Politik

Ministerien prüfen weiter Poolärzteurteil

  • Dienstag, 7. Mai 2024
/picture alliance, Jens Büttner
/dpa

Berlin – Ein Vierteljahr nach Veröffentlichung der Urteilsbegründung im sogenannten Poolärzteurteil des Bundessozialger­ichts (BSG) prüfen Bundesgesundheits- und Bundesarbeitsministerium (BMG und BMAS) nach eigenen Angaben weiterhin mögliche Konsequenzen. Das teilten beide Häuser auf Nachfrage des Deutschen Ärzteblattes mit.

Im Vorfeld des 128. Deutschen Ärztetages hatte es auf der Vertreterversammlung der Kassenärztlichen Bundesvereinigung (KBV) Kritik aus den Kassenärztlichen Vereinigungen gegeben, die Situation „aussitzen zu wollen“.

Monika Schliffke, Vorstandsvorsitzende der KV Schleswig-Holstein (KVSH), beklagte, dass seit Vorlage der Begründung des Urteils des Bundessozialgerichts im Februar keine Bewegung in der Sache sei.

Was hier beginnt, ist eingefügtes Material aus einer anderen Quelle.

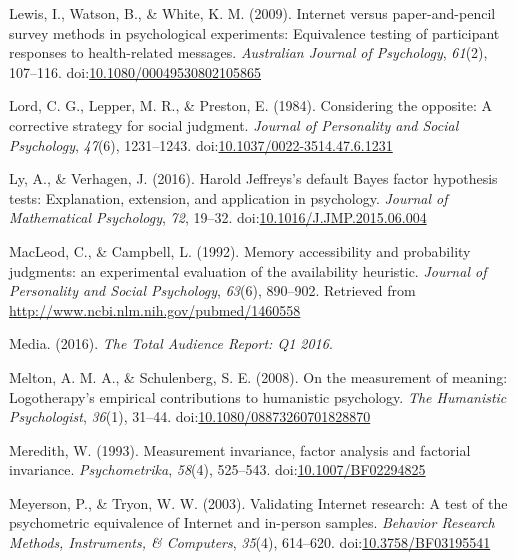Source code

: \documentclass[english,man, mask]{apa6}
\theoremstyle{definition}
\theoremstyle{definition}
\theoremstyle{definition}
\theoremstyle{remark}
\begin{document}
\hypertarget{ref-Lewis2009}{}
Lewis, I., Watson, B., \& White, K. M. (2009). Internet versus
paper-and-pencil survey methods in psychological experiments:
Equivalence testing of participant responses to health-related messages.
\emph{Australian Journal of Psychology}, \emph{61}(2), 107--116.
doi:\href{https://doi.org/10.1080/00049530802105865}{10.1080/00049530802105865}

\hypertarget{ref-Lord1984}{}
Lord, C. G., Lepper, M. R., \& Preston, E. (1984). Considering the
opposite: A corrective strategy for social judgment. \emph{Journal of
Personality and Social Psychology}, \emph{47}(6), 1231--1243.
doi:\href{https://doi.org/10.1037/0022-3514.47.6.1231}{10.1037/0022-3514.47.6.1231}

\hypertarget{ref-Ly2016}{}
Ly, A., \& Verhagen, J. (2016). Harold Jeffreys's default Bayes factor
hypothesis tests: Explanation, extension, and application in psychology.
\emph{Journal of Mathematical Psychology}, \emph{72}, 19--32.
doi:\href{https://doi.org/10.1016/J.JMP.2015.06.004}{10.1016/J.JMP.2015.06.004}

\hypertarget{ref-MacLeod1992}{}
MacLeod, C., \& Campbell, L. (1992). Memory accessibility and
probability judgments: an experimental evaluation of the availability
heuristic. \emph{Journal of Personality and Social Psychology},
\emph{63}(6), 890--902. Retrieved from
\url{http://www.ncbi.nlm.nih.gov/pubmed/1460558}

\hypertarget{ref-Media2016}{}
Media. (2016). \emph{The Total Audience Report: Q1 2016}.

\hypertarget{ref-Melton2008}{}
Melton, A. M. A., \& Schulenberg, S. E. (2008). On the measurement of
meaning: Logotherapy's empirical contributions to humanistic psychology.
\emph{The Humanistic Psychologist}, \emph{36}(1), 31--44.
doi:\href{https://doi.org/10.1080/08873260701828870}{10.1080/08873260701828870}

\hypertarget{ref-Meredith1993}{}
Meredith, W. (1993). Measurement invariance, factor analysis and
factorial invariance. \emph{Psychometrika}, \emph{58}(4), 525--543.
doi:\href{https://doi.org/10.1007/BF02294825}{10.1007/BF02294825}

\hypertarget{ref-Meyerson2003}{}
Meyerson, P., \& Tryon, W. W. (2003). Validating Internet research: A
test of the psychometric equivalence of Internet and in-person samples.
\emph{Behavior Research Methods, Instruments, \& Computers},
\emph{35}(4), 614--620.
doi:\href{https://doi.org/10.3758/BF03195541}{10.3758/BF03195541}
\end{document}
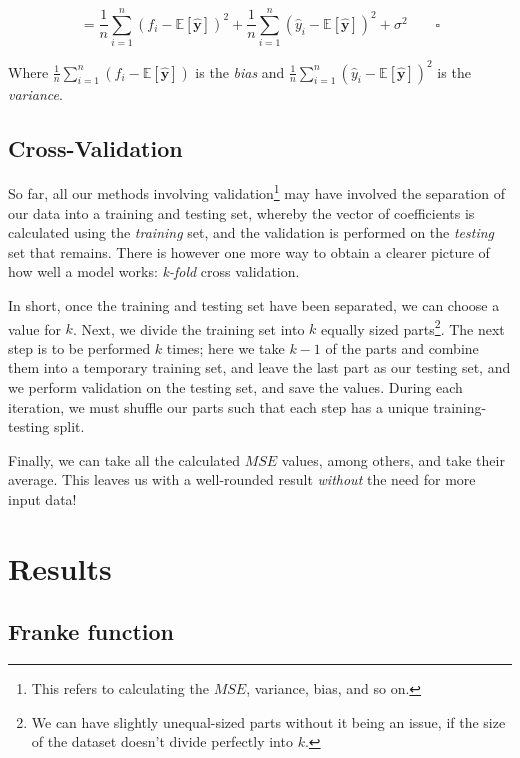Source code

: \documentclass[a4paper,10pt,english]{article}
\begin{document}
\begin{equation*}
= \frac{1}{n} \sum_{i=1}^{n} ( f_i - \mathbb{E}[\hat{\mathbf{y}}] )^2 
+ \frac{1}{n} \sum_{i=1}^{n} ( \hat{y}_i - \mathbb{E}[\hat{\mathbf{y}}] )^2 
+ \sigma^2 \qquad \square
\end{equation*}

Where $\frac{1}{n} \sum_{i=1}^{n} ( f_i - \mathbb{E}[\hat{\mathbf{y}}] )$ is the \textit{bias} and
$\frac{1}{n} \sum_{i=1}^{n} ( \hat{y}_i - \mathbb{E}[\hat{\mathbf{y}}] )^2$ is the \textit{variance}.	

\subsection*{Cross-Validation}

So far, all our methods involving validation\footnote{This refers to calculating the $MSE$, variance, bias, and so on.} may have involved the separation of our data into a training and testing set, whereby the vector of coefficients is calculated using the \textit{training} set, and the validation is performed on the \textit{testing} set that remains.	There is however one more way to obtain a clearer picture of how well a model works: \textit{k-fold} cross validation.	

In short, once the training and testing set have been separated, we can choose a value for $k$.  Next, we divide the training set into $k$ equally sized parts\footnote{We can have slightly unequal-sized parts without it being an issue, if the size of the dataset doesn't divide perfectly into $k$.}.  The next step is to be performed $k$ times; here we take $k-1$ of the parts and combine them into a temporary training set, and leave the last part as our testing set, and we perform validation on the testing set, and save the values.  During each iteration, we must shuffle our parts such that each step has a unique training-testing split.

Finally, we can take all the calculated $MSE$ values, among others, and take their average.  This leaves us with a well-rounded result \textit{without} the need for more input data!

\section*{Results}
\label{sec:results}

\subsection*{Franke function}
\end{document}
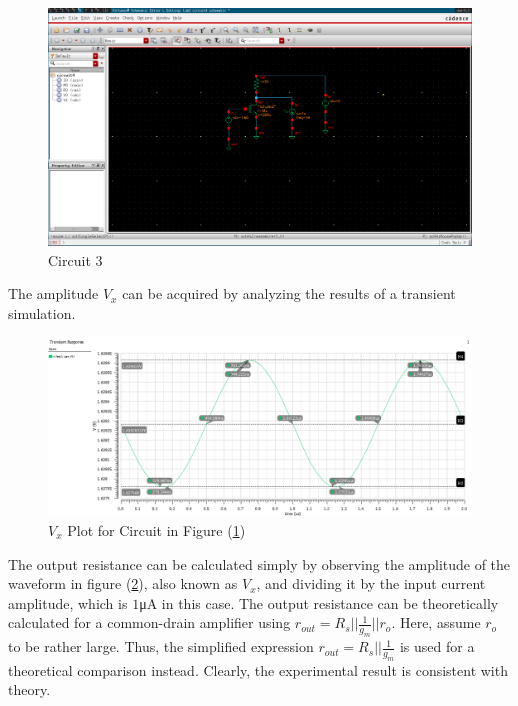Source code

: \FloatBarrier

\begin{figure}[h!]
	\centering
	\includegraphics[scale=0.75]{../images/circuit4.PNG}
	\caption{Circuit 3}
	\label{fig:circuit3}
\end{figure}

\FloatBarrier
The amplitude $V_{x}$ can be acquired by analyzing the results of a transient simulation.

\FloatBarrier

\begin{figure}[h!]
	\centering
	\includegraphics[scale=0.75]{../images/sim3_vx.PNG}
	\caption{$V_{x}$ Plot for Circuit in Figure (\ref{fig:circuit3})}
	\label{fig:sim3_vx}
\end{figure}

\FloatBarrier

The output resistance can be calculated simply by observing the amplitude of the waveform in figure (\ref{fig:sim3_vx}), also known as $V_{x}$, and dividing it by the input current amplitude, which is $1$\si{\micro\ampere} in this case.
The output resistance can be theoretically calculated for a common-drain amplifier using $r_{out} = R_{s} || \frac{1}{g_{m}} || r_{o}$.
Here, assume $r_{o}$ to be rather large.
Thus, the simplified expression $r_{out} = R_{s} || \frac{1}{g_{m}}$ is used for a theoretical comparison instead.
Clearly, the experimental result is consistent with theory.


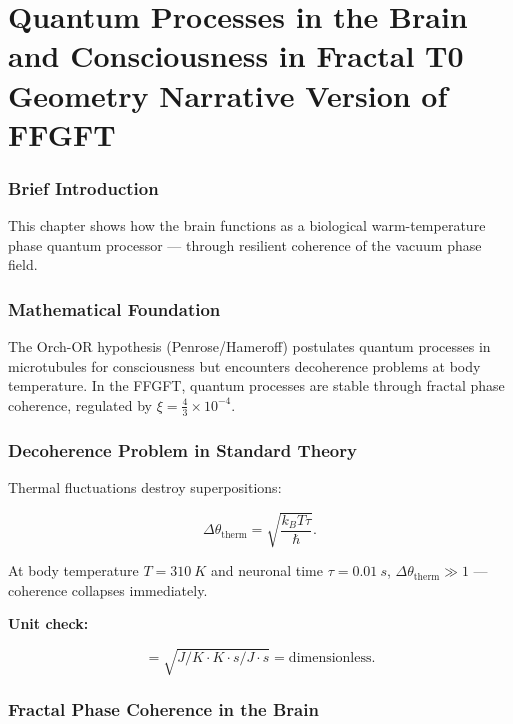 \chapter{Quantum Processes in the Brain and Consciousness in Fractal T0 Geometry  Narrative Version of FFGFT}


	
	\subsection*{Brief Introduction}
	
	This chapter shows how the brain functions as a biological warm-temperature phase quantum processor — through resilient coherence of the vacuum phase field.
	
	\subsection*{Mathematical Foundation}
	
	The Orch-OR hypothesis (Penrose/Hameroff) postulates quantum processes in microtubules for consciousness but encounters decoherence problems at body temperature. In the FFGFT, quantum processes are stable through fractal phase coherence, regulated by \(\xi = \frac{4}{3} \times 10^{-4}\).
	
	\subsection*{Decoherence Problem in Standard Theory}
	
	Thermal fluctuations destroy superpositions:
	
	\begin{equation}
		\Delta \theta_{\text{therm}} = \sqrt{\frac{k_B T \tau}{\hbar}}.
	\end{equation}
	
	At body temperature \(T = \SI{310}{K}\) and neuronal time \(\tau = \SI{0.01}{s}\), \(\Delta \theta_{\text{therm}} \gg 1\) — coherence collapses immediately.
	
	\textbf{Unit check:}
	
	\begin{equation}
		[\Delta \theta_{\text{therm}}] = \sqrt{\si{J/K} \cdot \si{K} \cdot \si{s} / \si{J \cdot s}} = \text{dimensionless}.
	\end{equation}
	
	\subsection*{Fractal Phase Coherence in the Brain}
	
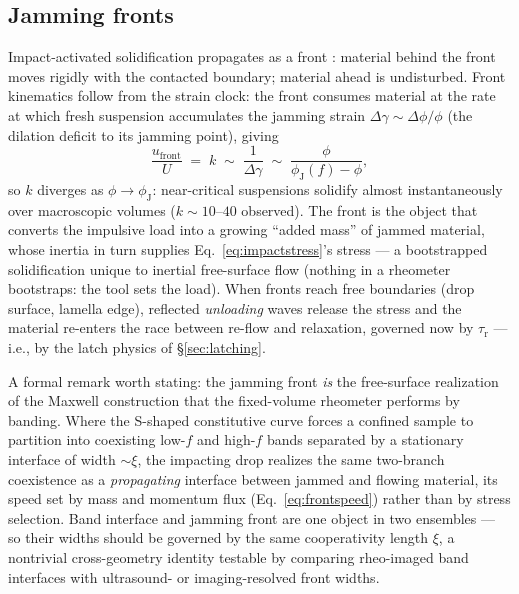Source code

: \documentclass[11pt]{article}
\newcommand{\phiJ}{\phi_{\mathrm{J}}}
\begin{document}
\subsection{Jamming fronts}
\label{sec:fronts}
Impact-activated solidification propagates as a front \cite{waitukaitis2012,han2016,peters2016}: material behind the front moves rigidly with the contacted boundary; material ahead is undisturbed. Front kinematics follow from the strain clock: the front consumes material at the rate at which fresh suspension accumulates the jamming strain $\Delta\gamma \sim \Delta\phi/\phi$ (the dilation deficit to its jamming point), giving
\begin{equation}
\frac{u_{\mathrm{front}}}{U} \;=\; k \;\sim\; \frac{1}{\Delta\gamma} \;\sim\; \frac{\phi}{\phiJ(f)-\phi},
\label{eq:frontspeed}
\end{equation}
so $k$ diverges as $\phi \to \phiJ$: near-critical suspensions solidify almost instantaneously over macroscopic volumes ($k \sim 10$--$40$ observed). The front is the object that converts the impulsive load into a growing ``added mass'' of jammed material, whose inertia in turn supplies Eq.~\eqref{eq:impactstress}'s stress --- a bootstrapped solidification unique to inertial free-surface flow (nothing in a rheometer bootstraps: the tool sets the load). When fronts reach free boundaries (drop surface, lamella edge), reflected \emph{unloading} waves release the stress and the material re-enters the race between re-flow and relaxation, governed now by $\tau_{\mathrm{r}}$ --- i.e., by the latch physics of \S\ref{sec:latching}.

A formal remark worth stating: the jamming front \emph{is} the free-surface realization of the Maxwell construction that the fixed-volume rheometer performs by banding. Where the S-shaped constitutive curve forces a confined sample to partition into coexisting low-$f$ and high-$f$ bands separated by a stationary interface of width $\sim\xi$, the impacting drop realizes the same two-branch coexistence as a \emph{propagating} interface between jammed and flowing material, its speed set by mass and momentum flux (Eq.~\eqref{eq:frontspeed}) rather than by stress selection. Band interface and jamming front are one object in two ensembles --- so their widths should be governed by the same cooperativity length $\xi$, a nontrivial cross-geometry identity testable by comparing rheo-imaged band interfaces with ultrasound- or imaging-resolved front widths.
\end{document}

Schleswig-Holstein hatte nach dem Urteil seinen Notdienst erheblich eingeschränkt. „Für uns ist das eine große Sache für die Zukunft des Notdienstes“, so Schliffke.

Doch nicht nur das: Schliffke fürchtet, dass das Urteil auch Auswirkungen auf alle Vertragsärzte haben könnte. „Wir haben bisher nur vernommen, dass weiter diskutiert wird und wir uns weiter gedulden sollen.“ Daher habe sich die KV im Norden nun dazu entschieden, für alle bis zu 1.800 Ärztinnen und Ärzte im Notdienst ein separates Statusfeststellungsverfahren mit Freistellungs­anträgen bei der Deutschen Rentenversicherung auf den Weg zu bringen. „Wir wollen so von der Deutschen Rentenversicherung für jeden einzelnen eine Feststellung haben“, so Schliffke.

Für den KBV-Vorstand bestätigte Stephan Hofmeister, dass es viele Gespräche gegeben habe, aber noch kein Ergebnis. „Der Sachstand ist weiter offen“, betonte der KBV-Vize. BMG und BMAS beteuern, weiterhin „in einem intensiven Dialog“ mit den Spitzenorganisationen und -verbänden der Ärzteschaft, insbesondere einzelnen Kassenärztlichen Vereinigungen (KVen) und der Kassenärztlichen Bundesvereinigung zu stehen.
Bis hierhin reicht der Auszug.